© Cover: Avant Verlag, Bearb: Susanne Martin

Ich bin erst nach meiner aktiven Laufbahn auf das Genre Graphic Novel gestoßen, denn jetzt habe ich viel mehr Zeit, Bücher zu lesen, auf die ich einfach Lust habe, ganz ohne im Hinterkopf immer überlegen zu müssen – ist das ein Buch, das ich gut verkaufen kann oder nicht? An diesem Genre schätze ich besonders, dass ich mich oft Sachthemen im Zusammenspiel aus Bild und Text auf eine ganz unkomplizierte Weise nähern kann.

Die beiden Bände „Fußnoten“ und „Zurück in die Heimat“ sind bereits 2017 und 2019 erschienen, also nicht ganz neu. Ich habe sie erst letztes Jahr entdeckt, denn da war die Autorin Nacha Vollenweider auf Einladung der Stuttgarter BücherFrauen zu Gast auf den Stuttgarter Buchwochen und stellte ihre Bücher vor.

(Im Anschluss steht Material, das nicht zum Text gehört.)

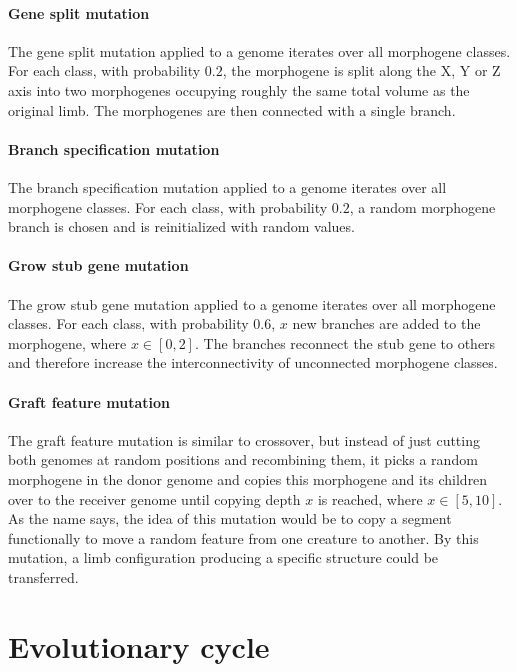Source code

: \documentclass[main]{subfiles}
\begin{document}
\paragraph{Gene split mutation}

The gene split mutation applied to a genome iterates over all morphogene classes. For each class, with probability $0.2$, the morphogene is split along the X, Y or Z axis into two morphogenes occupying roughly the same total volume as the original limb. The morphogenes are then connected with a single branch.

\paragraph{Branch specification mutation}

The branch specification mutation applied to a genome iterates over all morphogene classes. For each class, with probability $0.2$, a random morphogene branch is chosen and is reinitialized with random values. 

\paragraph{Grow stub gene mutation}

The grow stub gene mutation applied to a genome iterates over all morphogene classes. For each class, with probability $0.6$, $x$ new branches are added to the morphogene, where $x \in [0,2]$. The branches reconnect the stub gene to others and therefore increase the interconnectivity of unconnected morphogene classes.

\paragraph{Graft feature mutation}

The graft feature mutation is similar to crossover, but instead of just cutting both genomes at random positions and recombining them, it picks a random morphogene in the donor genome and copies this morphogene and its children over to the receiver genome until copying depth $x$ is reached, where $x \in [5,10]$. As the name says, the idea of this mutation would be to copy a segment functionally to move a random feature from one creature to another. By this mutation, a limb configuration producing a specific structure could be transferred.

\section{Evolutionary cycle}
\end{document}
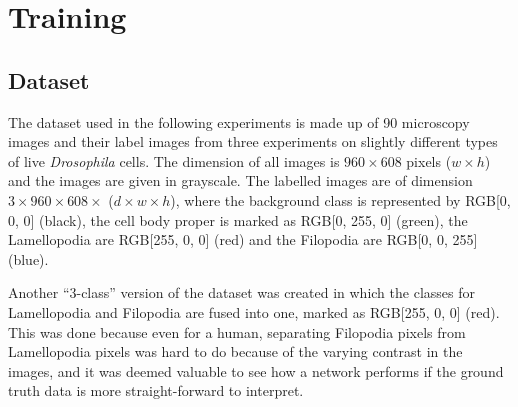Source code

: \chapter{Training}
\label{chap:training}

	\section{Dataset}
The dataset used in the following experiments is made up of 90 microscopy images and their label images from three experiments on slightly different types of live \textit{Drosophila} cells. The dimension of all images is $960 \times 608$ pixels ($w \times h$) and the images are given in grayscale. The labelled images are of dimension $3 \times 960 \times 608 \times$ ($d \times w \times h$), where the background class is represented by RGB[0, 0, 0] (black), the cell body proper is marked as RGB[0, 255, 0] (green), the Lamellopodia are RGB[255, 0, 0] (red) and the Filopodia are RGB[0, 0, 255] (blue).

Another ``3-class'' version of the dataset was created in which the classes for Lamellopodia and Filopodia are fused into one, marked as RGB[255, 0, 0] (red). This was done because even for a human, separating Filopodia pixels from Lamellopodia pixels was hard to do because of the varying contrast in the images, and it was deemed valuable to see how a network performs if the ground truth data is more straight-forward to interpret.\\

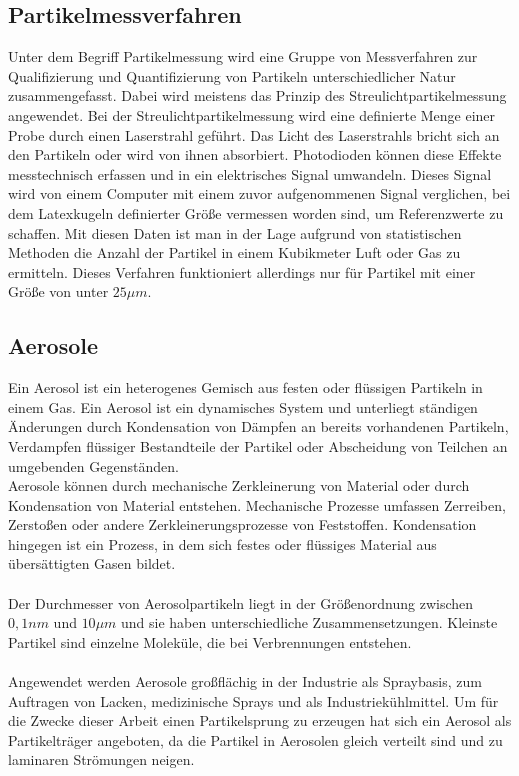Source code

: \subsection{Partikelmessverfahren}
Unter dem Begriff Partikelmessung wird eine Gruppe von Messverfahren zur Qualifizierung und Quantifizierung von Partikeln unterschiedlicher Natur zusammengefasst. Dabei wird meistens das Prinzip des Streulichtpartikelmessung angewendet. Bei der Streulichtpartikelmessung wird eine definierte Menge einer Probe durch einen Laserstrahl gef\"{u}hrt. Das Licht des Laserstrahls bricht sich an den Partikeln oder wird von ihnen absorbiert. Photodioden k\"{o}nnen diese Effekte messtechnisch erfassen und in ein elektrisches Signal umwandeln. Dieses Signal wird von einem Computer mit einem zuvor aufgenommenen Signal verglichen, bei dem Latexkugeln definierter Gr\"{o}{\ss}e vermessen worden sind, um Referenzwerte zu schaffen. Mit diesen Daten ist man in der Lage aufgrund von statistischen Methoden die Anzahl der Partikel in einem Kubikmeter Luft oder Gas zu ermitteln. Dieses Verfahren funktioniert allerdings nur f\"{u}r Partikel mit einer Gr\"{o}{\ss}e von unter \(25 \mu m\)\cite{reinraumtechnik}.

\subsection{Aerosole}
Ein Aerosol ist ein heterogenes Gemisch aus festen oder fl\"{u}ssigen Partikeln in einem Gas. Ein Aerosol ist ein dynamisches System und unterliegt st\"{a}ndigen \"{A}nderungen durch Kondensation von D\"{a}mpfen an bereits vorhandenen Partikeln, Verdampfen fl\"{u}ssiger Bestandteile der Partikel oder Abscheidung von Teilchen an umgebenden Gegenst\"{a}nden.\\
Aerosole k\"{o}nnen durch mechanische Zerkleinerung von Material oder durch Kondensation von Material entstehen. Mechanische Prozesse umfassen Zerreiben, Zerstoßen oder andere Zerkleinerungsprozesse von Feststoffen. Kondensation hingegen ist ein Prozess, in dem sich festes oder fl\"{u}ssiges Material aus \"{u}bers\"{a}ttigten Gasen bildet.
\\\\
Der Durchmesser von Aerosolpartikeln liegt in der Gr\"{o}{\ss}enordnung zwischen \(0,1 nm\) und \(10 \mu m\) und sie haben unterschiedliche Zusammensetzungen. Kleinste Partikel sind einzelne Molek\"{u}le, die bei Verbrennungen entstehen.
\\\\
Angewendet werden Aerosole gro{\ss}fl\"{a}chig in der Industrie als Spraybasis, zum Auftragen von Lacken, medizinische Sprays und als Industriek\"{u}hlmittel. Um f\"{u}r die Zwecke dieser Arbeit einen Partikelsprung zu erzeugen hat sich ein Aerosol als Partikeltr\"{a}ger angeboten, da die Partikel in Aerosolen gleich verteilt sind und zu laminaren Str\"{o}mungen neigen\cite{aerosole}.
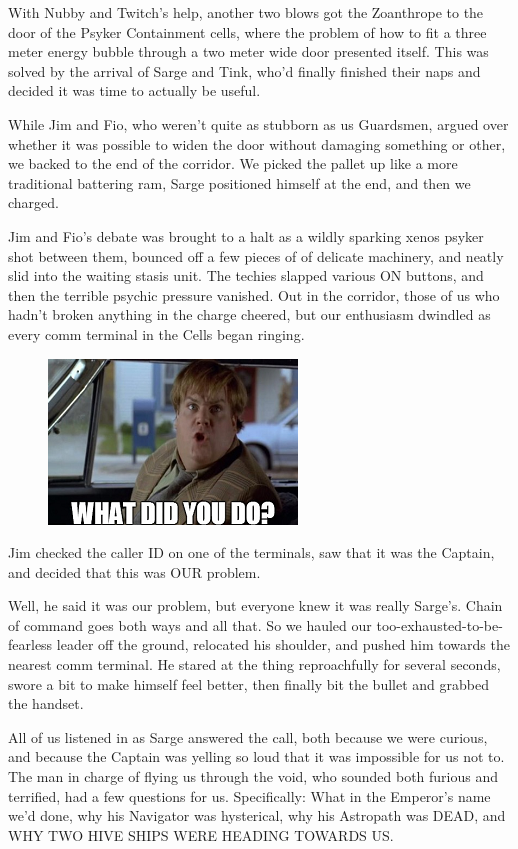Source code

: With Nubby and Twitch's help, another two blows got the Zoanthrope to the door of the Psyker Containment cells, where the problem of how to fit a three meter energy bubble through a two meter wide door presented itself. 
This was solved by the arrival of Sarge and Tink, who'd finally finished their naps and decided it was time to actually be useful.

While Jim and Fio, who weren't quite as stubborn as us Guardsmen, argued over whether it was possible to widen the door without damaging something or other, we backed to the end of the corridor. 
We picked the pallet up like a more traditional battering ram, Sarge positioned himself at the end, and then we charged.

Jim and Fio's debate was brought to a halt as a wildly sparking xenos psyker shot between them, bounced off a few pieces of of delicate machinery, and neatly slid into the waiting stasis unit. 
The techies slapped various ON buttons, and then the terrible psychic pressure vanished. 
Out in the corridor, those of us who hadn't broken anything in the charge cheered, but our enthusiasm dwindled as every comm terminal in the Cells began ringing.
\begin{figure}
	\begin{center}
		\includegraphics[width=\figwidth]{pics/12/69.png}
	\end{center}
\end{figure}
Jim checked the caller ID on one of the terminals, saw that it was the Captain, and decided that this was OUR problem. 


Well, he said it was our problem, but everyone knew it was really Sarge's. 
Chain of command goes both ways and all that. 
So we hauled our too-exhausted-to-be-fearless leader off the ground, relocated his shoulder, and pushed him towards the nearest comm terminal. 
He stared at the thing reproachfully for several seconds, swore a bit to make himself feel better, then finally bit the bullet and grabbed the handset.

All of us listened in as Sarge answered the call, both because we were curious, and because the Captain was yelling so loud that it was impossible for us not to. 
The man in charge of flying us through the void, who sounded both furious and terrified, had a few questions for us. 
Specifically: 
What in the Emperor's name we'd done, why his Navigator was hysterical, why his Astropath was DEAD, and WHY TWO HIVE SHIPS WERE HEADING TOWARDS US.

Der avant-Verlag nennt die Bücher von Nacha Vollenweider „Comic-Essay“ und das trifft es in meinen Augen ziemlich gut.

Fußnoten

In Fußnoten setzt sich die Argentinierin mit ihrer eigenen Biographie auseinander: 2011 kam sie als Stipendiatin des DAAD nach Hamburg, danach machte sie in Hamburg ihren Master im Rahmen eines Designstudiums mit Schwerpunkt Illustration und Comics.

„Fußnoten“ ist ihre Abschlussarbeit und sie erzählt darin von ihren Erfahrungen, die sie in Deutschland macht, aber auch von ihren Erinnerungen an Argentinien. Die familiären Wurzeln von Nacha Vollenweider liegen in Europa: Im 19. Jahrhundert sind ihre Vorfahren, die Landwirte waren, aus der Schweiz nach Argentinien ausgewandert, einer ihrer Urgroßväter stammte auch aus Deutschland.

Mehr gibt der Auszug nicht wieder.